Y, por supuesto, como me lo recuerda el profesor Antonio Rubial, a la bastarda Malinche se le concibe en las iconografías del siglo XVI, repetidas en códices, biombos y primeras pinturas novohispanas,  ya sea como  la traidora amante  de Hernán Cortés o como la esposa noble de Moctezuma, con la que forma otra pareja de padres de la patria, para una nación huérfana que ha decidido tenerlos  a toda costa.



Palacio San Idelfonso, Mural Orozco



En Colombia nuestra Pola también está inevitablemente asociada a su historia romántica con Alejo Sabarain. Tanto que en el año de las inflamaciones bicentenarias, la industria de las telenovelas nacional no resistió la tentación de convertir esta historia patriótica en un intenso melodrama donde se  pintó la oscuridad y vaguedad del personaje histórico con los colores rosa y brillantes del romance. Por no hablar de Manuelita, una mujer que más que a una patria, amó, salvó, vivió y después se enterró en vida gracias a su obsesión por un héroe (una obsesión cercana a la de Frida por Diego).

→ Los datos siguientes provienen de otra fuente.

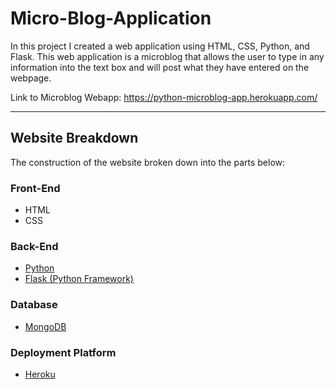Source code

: # Micro-Blog-Application

In this project I created a web application using HTML, CSS, Python, and Flask. This web application is a microblog that allows the user to type in any information into the text box and will post what they have entered on the webpage. 

Link to Microblog Webapp: https://python-microblog-app.herokuapp.com/


---

## Website Breakdown

The construction of the website broken down into the parts below:

### Front-End

- HTML
- CSS


### Back-End 

- [Python](https://www.python.org/) 
- [Flask (Python Framework)](https://flask.palletsprojects.com/en/1.1.x/)


### Database 

- [MongoDB](https://www.mongodb.com/3) 

### Deployment Platform

- [Heroku](https://www.heroku.com/)

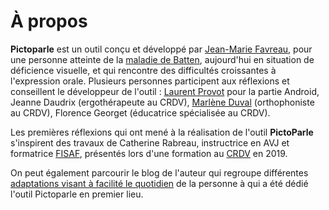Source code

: # À propos

**Pictoparle** est un outil conçu et développé par [Jean-Marie Favreau](https://jmfavreau.info), pour une personne atteinte de la [maladie de Batten](http://cln.jmfavreau.info/), aujourd'hui en situation de déficience visuelle, et qui rencontre des difficultés croissantes à l'expression orale. Plusieurs personnes participent aux réflexions et conseillent le développeur de l'outil : [Laurent Provot](http://lprovot.fr/) pour la partie Android, Jeanne Daudrix (ergothérapeute au CRDV), [Marlène Duval](https://fr.linkedin.com/in/marl%C3%A8ne-duval-74a32295) (orthophoniste au CRDV), Florence Georget (éducatrice spécialisée au CRDV).

Les premières réflexions qui ont mené à la réalisation de l'outil **PictoParle** s'inspirent des travaux
de Catherine Rabreau, instructrice en AVJ et formatrice [FISAF](https://www.fisaf.asso.fr/), présentés
lors d'une formation au [CRDV](http://www.crdv.org/) en 2019.

On peut également parcourir le blog de l'auteur qui regroupe différentes [adaptations visant à facilité le quotidien](http://accessibilite.jmtrivial.info/) de la personne à qui a été dédié l'outil Pictoparle en premier lieu.
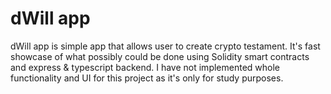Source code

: # dWill app

dWill app is simple app that allows user to create crypto testament.
It's fast showcase of what possibly could be done using Solidity smart contracts
and express & typescript backend. I have not implemented whole functionality and 
UI for this project as it's only for study purposes. 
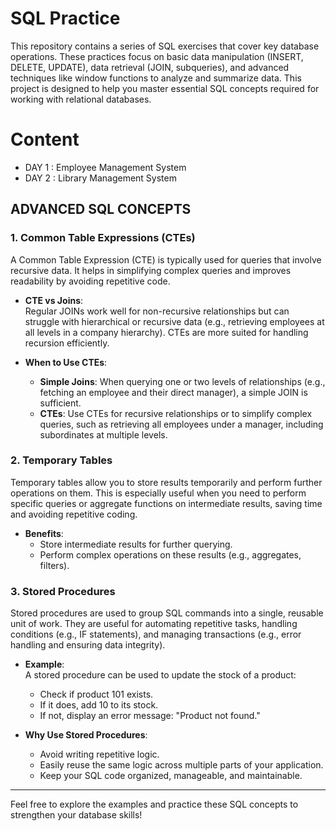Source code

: # SQL Practice

This repository contains a series of SQL exercises that cover key database operations. These practices focus on basic data manipulation (INSERT, DELETE, UPDATE), data retrieval (JOIN, subqueries), and advanced techniques like window functions to analyze and summarize data. This project is designed to help you master essential SQL concepts required for working with relational databases.

# Content
- DAY 1 : Employee Management System
- DAY 2 : Library Management System

## ADVANCED SQL CONCEPTS

### 1. **Common Table Expressions (CTEs)**  
A Common Table Expression (CTE) is typically used for queries that involve recursive data. It helps in simplifying complex queries and improves readability by avoiding repetitive code.

- **CTE vs Joins**:  
  Regular JOINs work well for non-recursive relationships but can struggle with hierarchical or recursive data (e.g., retrieving employees at all levels in a company hierarchy). CTEs are more suited for handling recursion efficiently.
  
- **When to Use CTEs**:  
  - **Simple Joins**: When querying one or two levels of relationships (e.g., fetching an employee and their direct manager), a simple JOIN is sufficient.  
  - **CTEs**: Use CTEs for recursive relationships or to simplify complex queries, such as retrieving all employees under a manager, including subordinates at multiple levels.

### 2. **Temporary Tables**  
Temporary tables allow you to store results temporarily and perform further operations on them. This is especially useful when you need to perform specific queries or aggregate functions on intermediate results, saving time and avoiding repetitive coding.

- **Benefits**:  
  - Store intermediate results for further querying.  
  - Perform complex operations on these results (e.g., aggregates, filters).

### 3. **Stored Procedures**  
Stored procedures are used to group SQL commands into a single, reusable unit of work. They are useful for automating repetitive tasks, handling conditions (e.g., IF statements), and managing transactions (e.g., error handling and ensuring data integrity).

- **Example**:  
  A stored procedure can be used to update the stock of a product:
  - Check if product 101 exists.
  - If it does, add 10 to its stock.
  - If not, display an error message: "Product not found."

- **Why Use Stored Procedures**:  
  - Avoid writing repetitive logic.
  - Easily reuse the same logic across multiple parts of your application.
  - Keep your SQL code organized, manageable, and maintainable.

---

Feel free to explore the examples and practice these SQL concepts to strengthen your database skills!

La Pola, telenovela RCN, Colombia

Es como si este procedimiento sintáctico repetido (de poner sistemáticamente un él al lado de una ella) nos hablara de la apropiación masculina de un símbolo femenino.  Obviamente el mundo es mixto y los imaginarios de los géneros se constituyen por contraposición. Pero para la estructura del relato del héroe la presencia de la mujer no ha sido una condición indispensable ni definitiva. María no es una diosa, es la Madre de un Dios. Cortés o Moctezuma existirían sin Malinche,  Diego indudablemente sin Frida, Bolívar sin Manuelita. Sin embargo, para estas heroínas la ecuación contraria no se da. Ellas parecerían no ocupar un lugar en la historia, sino se les coloca en una órbita alrededor de un sol masculino. Guadalupe, Frida, Malinche, Manuelita, a pesar de sus bríos, parecen declarar en estos imaginarios su irreductible condición de planetas, rutilantes es verdad,  pero al fin y al cabo planetas.